* **EXERCISE PROMPT**: For every line that contains the string "individual", pull that line out of the material below.
(RECORDED INFORMATION Opens)
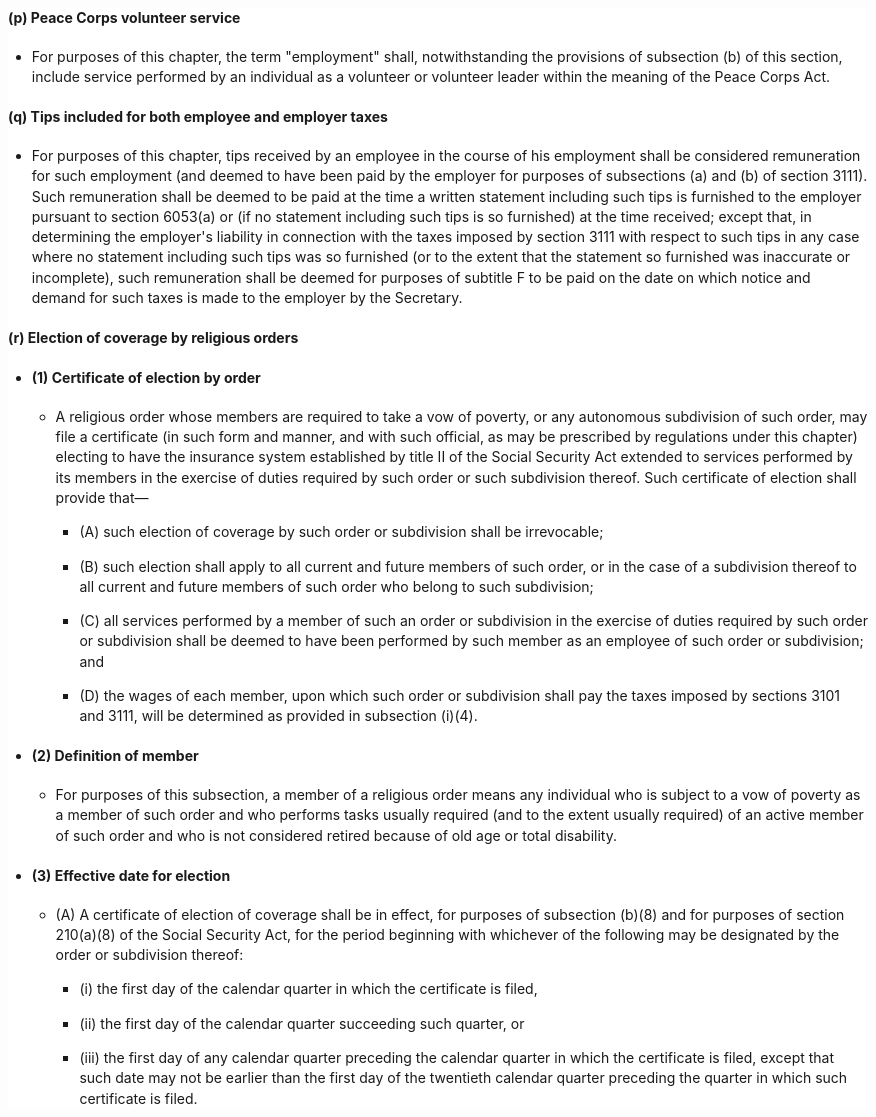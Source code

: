 #### (p) Peace Corps volunteer service
* For purposes of this chapter, the term "employment" shall, notwithstanding the provisions of subsection (b) of this section, include service performed by an individual as a volunteer or volunteer leader within the meaning of the Peace Corps Act.

#### (q) Tips included for both employee and employer taxes
* For purposes of this chapter, tips received by an employee in the course of his employment shall be considered remuneration for such employment (and deemed to have been paid by the employer for purposes of subsections (a) and (b) of section 3111). Such remuneration shall be deemed to be paid at the time a written statement including such tips is furnished to the employer pursuant to section 6053(a) or (if no statement including such tips is so furnished) at the time received; except that, in determining the employer's liability in connection with the taxes imposed by section 3111 with respect to such tips in any case where no statement including such tips was so furnished (or to the extent that the statement so furnished was inaccurate or incomplete), such remuneration shall be deemed for purposes of subtitle F to be paid on the date on which notice and demand for such taxes is made to the employer by the Secretary.

#### (r) Election of coverage by religious orders
* #### (1) Certificate of election by order
  * A religious order whose members are required to take a vow of poverty, or any autonomous subdivision of such order, may file a certificate (in such form and manner, and with such official, as may be prescribed by regulations under this chapter) electing to have the insurance system established by title II of the Social Security Act extended to services performed by its members in the exercise of duties required by such order or such subdivision thereof. Such certificate of election shall provide that—

    * (A) such election of coverage by such order or subdivision shall be irrevocable;

    * (B) such election shall apply to all current and future members of such order, or in the case of a subdivision thereof to all current and future members of such order who belong to such subdivision;

    * (C) all services performed by a member of such an order or subdivision in the exercise of duties required by such order or subdivision shall be deemed to have been performed by such member as an employee of such order or subdivision; and

    * (D) the wages of each member, upon which such order or subdivision shall pay the taxes imposed by sections 3101 and 3111, will be determined as provided in subsection (i)(4).

* #### (2) Definition of member
  * For purposes of this subsection, a member of a religious order means any individual who is subject to a vow of poverty as a member of such order and who performs tasks usually required (and to the extent usually required) of an active member of such order and who is not considered retired because of old age or total disability.

* #### (3) Effective date for election
  * (A) A certificate of election of coverage shall be in effect, for purposes of subsection (b)(8) and for purposes of section 210(a)(8) of the Social Security Act, for the period beginning with whichever of the following may be designated by the order or subdivision thereof:

    * (i) the first day of the calendar quarter in which the certificate is filed,

    * (ii) the first day of the calendar quarter succeeding such quarter, or

    * (iii) the first day of any calendar quarter preceding the calendar quarter in which the certificate is filed, except that such date may not be earlier than the first day of the twentieth calendar quarter preceding the quarter in which such certificate is filed.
(RECORDED INFORMATION Closes)
* **TASK SOLUTION**:
* For purposes of this chapter, the term "employment" shall, notwithstanding the provisions of subsection (b) of this section, include service performed by an individual as a volunteer or volunteer leader within the meaning of the Peace Corps Act.
  * For purposes of this subsection, a member of a religious order means any individual who is subject to a vow of poverty as a member of such order and who performs tasks usually required (and to the extent usually required) of an active member of such order and who is not considered retired because of old age or total disability.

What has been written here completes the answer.